Palermo, piazza Ingastone. Rione Zisa. Il fetore ammorba l’aria. I cumuli di spazzatura impediscono persino il transito a piedi. I commercianti sono esasperati. Uno di loro chiede aiuto. Non chiama il Comune, né la Rap.
Sa che per tentare di risolvere la faccenda, che si ripete con una puntualità disarmante, gli resta l’aiuto del mammasantissima. E così si rivolge a Giuseppe Incontrera, boss emergente di Porta Nuova, assassinato la settimana scorsa con tre colpi di pistola, per fare togliere la spazzatura dalla strada.
La mafia, seppure stracciona e fiaccata dai continui arresti, continua ad essere l’anti-Stato in grosse sacche della città.
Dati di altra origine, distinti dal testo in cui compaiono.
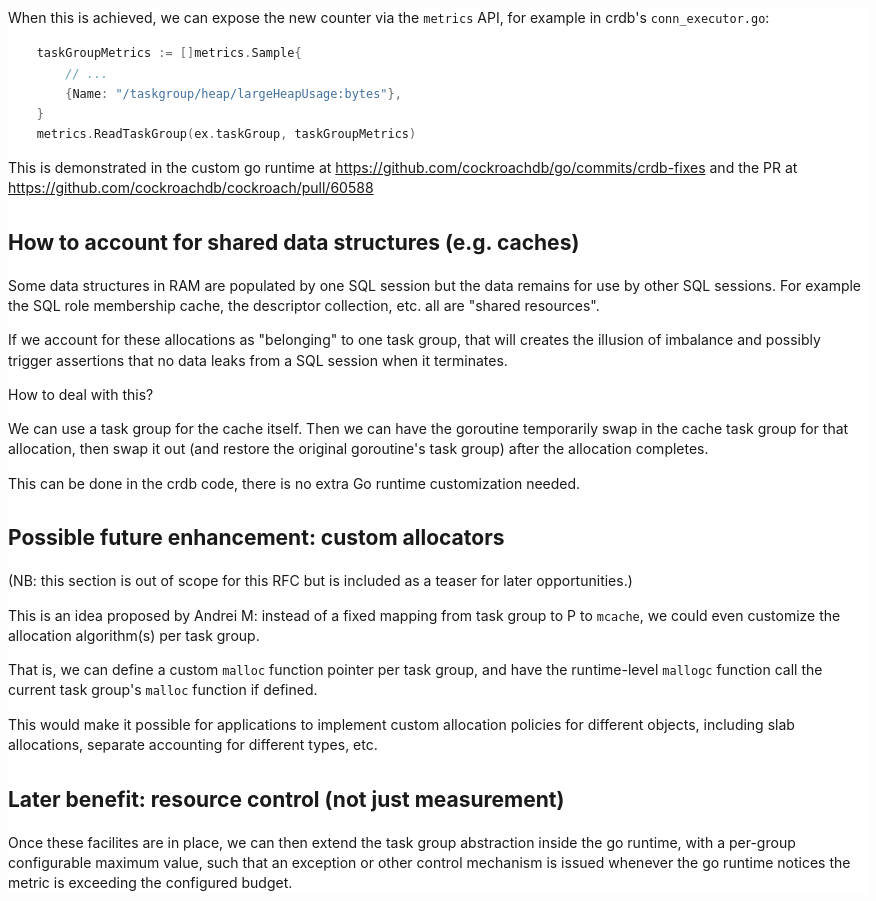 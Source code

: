 When this is achieved, we can expose the new counter via the `metrics` API,
for example in crdb's `conn_executor.go`:

```go
	taskGroupMetrics := []metrics.Sample{
	    // ...
		{Name: "/taskgroup/heap/largeHeapUsage:bytes"},
	}
	metrics.ReadTaskGroup(ex.taskGroup, taskGroupMetrics)
```

This is demonstrated in the custom go runtime at https://github.com/cockroachdb/go/commits/crdb-fixes
and the PR at https://github.com/cockroachdb/cockroach/pull/60588

## How to account for shared data structures (e.g. caches)

Some data structures in RAM are populated by one SQL session but the
data remains for use by other SQL sessions. For example the SQL role
membership cache, the descriptor collection, etc. all are "shared resources".

If we account for these allocations as "belonging" to one task group,
that will creates the illusion of imbalance and possibly trigger
assertions that no data leaks from a SQL session when it terminates.

How to deal with this?

We can use a task group for the cache itself. Then we can have the
goroutine temporarily swap in the cache task group for that
allocation, then swap it out (and restore the original goroutine's
task group) after the allocation completes.

This can be done in the crdb code, there is no extra Go runtime
customization needed.

## Possible future enhancement: custom allocators

(NB: this section is out of scope for this RFC but is included
as a teaser for later opportunities.)

This is an idea proposed by Andrei M: instead of a fixed
mapping from task group to P to `mcache`, we could even customize
the allocation algorithm(s) per task group.

That is, we can define a custom `malloc` function pointer per task
group, and have the runtime-level `mallogc` function call the current
task group's `malloc` function if defined.

This would make it possible for applications to implement custom
allocation policies for different objects, including slab allocations,
separate accounting for different types, etc.

## Later benefit: resource control (not just measurement)

Once these facilites are in place, we can then extend the task group
abstraction inside the go runtime, with a per-group configurable
maximum value, such that an exception or other control mechanism is
issued whenever the go runtime notices the metric is exceeding the
configured budget.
Accade, “banalmente”, perché lo Stato non c’è.
“Le attività di indagini hanno consentito di appurare che Cosa Nostra palermitana controlla in maniera ancora asfissiante e totalizzante la vita sociale nei quartieri, sia in relazione alle attività illecite sia a quelle lecite”. Così scrivono i magistrati della Direzione distrettuale antimafia nella richiesta di convalida dell’arresto delle 18 persone fermate nei gironi scorsi.
Basterebbe già questo per comprendere la condizione in cui versa la città: “I vertici e gli uomini d’onore del mandamento di Porta Nuova costituiscono un punto di riferimento per i delinquenti comuni, ma anche per operatori economici e semplici cittadini”.
I mafiosi intervengono per fare rimuovere la spazzatura, magari facendosi aiutare da qualcuno di loro che lavora alla Rap. Se non provvede il Comune deve occuparsene il boss della piazza, dimostrando di essere più efficiente della pubblica amministrazione. È il cuore di una questione che da criminale diventa sociale.
Anche in questo modo si acquisisce prestigio e potere. I boss si gonfiano il petto e intervengono per autorizzare i venditori ambulanti di sigarette; per fare piazzare sedie e tavolini all’esterno dei locali; per sedare liti di vicinato e regolare la concorrenza fra commercianti; per mettere la pace tra famiglie la cui serenità è solo apparentemente scossa dalla fuitina dei figli e allora va organizzato il matrimonio riparatore; per autorizzare l’apertura di una sala da barba.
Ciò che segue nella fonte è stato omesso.